Today’s gospel story is a familiar one.  Jesus heals a man, despairing and suffering for 38 years, at the pool of Bethesda.  But, that healing takes place on the sabbath—and, thus, the Pharisees condemn his action and find “basis” for their persecution of Jesus.

From our vantage point in the 21st century, we often point to the Pharisees’ response and find it lacking.  We criticize their behavior toward Jesus—and speak of them with disdain.  We point to their legalism—their inability to step outside their laws to know and accept God’s will.  Clearly, they failed—their rules were based not on grace and scripture, but on human-constructed tradition.

But, wait!  Look around you.  How different are we from them—really?  Do we have a list of “do’s” and “don’ts” about Christian behavior—a kind of checklist for Christianity?  Where did our lists come from?  Scripture?  Tradition?  Church doctrine?  Are we guilty of interpreting human rules as God’s rules, of trying to supplement God’s grace with our own works or ideas?  Are we rulebound—or spirit led—in our dealings with others?

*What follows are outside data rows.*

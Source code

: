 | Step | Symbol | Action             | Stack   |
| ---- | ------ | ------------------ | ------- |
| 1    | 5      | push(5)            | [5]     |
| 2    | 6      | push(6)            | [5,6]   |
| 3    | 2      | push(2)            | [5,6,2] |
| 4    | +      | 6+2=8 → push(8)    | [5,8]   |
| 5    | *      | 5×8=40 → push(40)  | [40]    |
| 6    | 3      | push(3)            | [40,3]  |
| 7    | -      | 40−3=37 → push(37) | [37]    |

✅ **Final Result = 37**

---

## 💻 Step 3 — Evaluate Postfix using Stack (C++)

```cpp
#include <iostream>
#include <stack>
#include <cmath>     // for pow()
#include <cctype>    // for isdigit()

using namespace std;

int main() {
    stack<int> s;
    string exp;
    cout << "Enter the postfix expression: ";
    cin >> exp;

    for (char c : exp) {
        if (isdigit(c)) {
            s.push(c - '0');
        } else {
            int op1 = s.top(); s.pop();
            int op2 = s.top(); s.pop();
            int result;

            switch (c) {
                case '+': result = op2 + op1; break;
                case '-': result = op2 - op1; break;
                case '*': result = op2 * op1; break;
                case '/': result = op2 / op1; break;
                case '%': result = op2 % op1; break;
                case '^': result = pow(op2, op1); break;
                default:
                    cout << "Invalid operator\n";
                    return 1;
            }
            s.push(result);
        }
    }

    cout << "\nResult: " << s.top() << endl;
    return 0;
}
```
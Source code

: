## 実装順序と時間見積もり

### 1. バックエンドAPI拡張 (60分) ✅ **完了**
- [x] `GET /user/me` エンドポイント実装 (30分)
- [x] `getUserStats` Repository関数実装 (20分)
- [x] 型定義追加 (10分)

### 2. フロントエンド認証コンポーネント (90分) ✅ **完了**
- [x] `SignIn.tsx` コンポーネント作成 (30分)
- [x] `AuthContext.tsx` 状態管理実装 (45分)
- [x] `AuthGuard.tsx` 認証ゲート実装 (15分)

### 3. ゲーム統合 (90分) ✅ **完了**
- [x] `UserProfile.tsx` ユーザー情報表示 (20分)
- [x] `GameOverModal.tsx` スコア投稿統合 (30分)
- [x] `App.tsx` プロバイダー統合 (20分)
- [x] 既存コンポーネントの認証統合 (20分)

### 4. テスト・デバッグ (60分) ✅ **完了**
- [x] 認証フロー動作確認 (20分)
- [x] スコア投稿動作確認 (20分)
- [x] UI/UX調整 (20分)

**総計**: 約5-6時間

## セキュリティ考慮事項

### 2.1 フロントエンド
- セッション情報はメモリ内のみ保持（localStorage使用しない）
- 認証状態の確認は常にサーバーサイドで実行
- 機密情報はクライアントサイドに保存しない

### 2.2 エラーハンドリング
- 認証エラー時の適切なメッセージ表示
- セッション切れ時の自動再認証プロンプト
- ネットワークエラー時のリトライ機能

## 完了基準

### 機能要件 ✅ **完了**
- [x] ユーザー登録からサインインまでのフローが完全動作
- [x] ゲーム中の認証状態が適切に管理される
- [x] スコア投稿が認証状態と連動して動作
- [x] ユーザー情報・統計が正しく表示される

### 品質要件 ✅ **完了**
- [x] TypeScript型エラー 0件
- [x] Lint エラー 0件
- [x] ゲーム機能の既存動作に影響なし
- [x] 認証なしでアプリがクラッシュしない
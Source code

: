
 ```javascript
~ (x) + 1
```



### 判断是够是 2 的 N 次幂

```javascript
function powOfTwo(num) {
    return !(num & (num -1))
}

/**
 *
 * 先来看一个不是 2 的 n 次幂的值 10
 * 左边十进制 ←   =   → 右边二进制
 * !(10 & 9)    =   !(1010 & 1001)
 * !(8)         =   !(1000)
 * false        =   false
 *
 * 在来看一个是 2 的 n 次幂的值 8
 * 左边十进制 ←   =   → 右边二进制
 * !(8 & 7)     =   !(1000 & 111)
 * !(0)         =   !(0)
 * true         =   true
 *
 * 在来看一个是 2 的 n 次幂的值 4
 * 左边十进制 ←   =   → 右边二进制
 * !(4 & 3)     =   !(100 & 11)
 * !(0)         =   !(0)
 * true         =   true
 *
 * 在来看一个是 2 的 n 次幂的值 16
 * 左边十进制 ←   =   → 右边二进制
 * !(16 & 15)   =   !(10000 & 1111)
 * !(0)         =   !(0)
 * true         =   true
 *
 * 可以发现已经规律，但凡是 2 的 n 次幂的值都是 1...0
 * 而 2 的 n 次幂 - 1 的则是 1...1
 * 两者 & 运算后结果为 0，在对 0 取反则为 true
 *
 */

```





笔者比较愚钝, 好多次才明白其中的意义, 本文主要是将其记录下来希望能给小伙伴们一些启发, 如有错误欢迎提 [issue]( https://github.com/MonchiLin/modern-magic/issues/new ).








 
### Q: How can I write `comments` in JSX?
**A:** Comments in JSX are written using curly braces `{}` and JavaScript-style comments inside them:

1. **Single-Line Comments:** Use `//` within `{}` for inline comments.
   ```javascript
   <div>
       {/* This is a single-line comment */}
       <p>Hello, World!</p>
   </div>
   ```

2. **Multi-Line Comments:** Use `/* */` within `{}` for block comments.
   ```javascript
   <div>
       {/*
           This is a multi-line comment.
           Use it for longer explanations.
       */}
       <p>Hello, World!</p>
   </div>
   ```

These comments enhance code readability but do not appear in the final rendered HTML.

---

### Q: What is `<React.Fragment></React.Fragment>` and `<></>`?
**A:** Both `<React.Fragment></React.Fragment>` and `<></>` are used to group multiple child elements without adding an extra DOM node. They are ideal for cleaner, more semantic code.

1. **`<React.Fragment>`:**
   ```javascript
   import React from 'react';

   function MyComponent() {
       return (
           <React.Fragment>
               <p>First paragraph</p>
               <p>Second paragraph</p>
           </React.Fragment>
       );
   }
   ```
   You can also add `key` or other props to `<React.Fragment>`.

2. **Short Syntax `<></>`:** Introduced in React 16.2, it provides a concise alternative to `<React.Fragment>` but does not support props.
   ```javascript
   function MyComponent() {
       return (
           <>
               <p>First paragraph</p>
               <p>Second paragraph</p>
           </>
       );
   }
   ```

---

As a woman, a feminist, and a Christian, I have often found myself judged, disdained, and ridiculed based on what I perceived to be human laws, not God’s laws.  I have felt firsthand the cruel heartlessness than flows from rigid legalism and doctrinaire perspective.  At one time, I thought myself only the victim of such a stance.  But, the Spirit has led me to see that I too can engage in such thinking—painting those who disagree with a broad and insensitive brush.  I too supplement God’s grace with my interpretation and understanding. 

I have come to see that we all are likely to engage in such behavior, we are all capable of being Pharisees—such is the human condition.  Our understanding is always limited, always fallible.  It is only when we open—and re-open and re-open and re-open—ourselves to the Spirit’s movement in our lives that we can begin to act within the mystery of God’s grace. 

Maybe we too, like the invalid in today’s story, need to pick up our pallet and walk—walk in the path opened for us by the Spirit, even when that path seems to break the rules.  Think how you and I would be different—how the world would be different.   May it be so.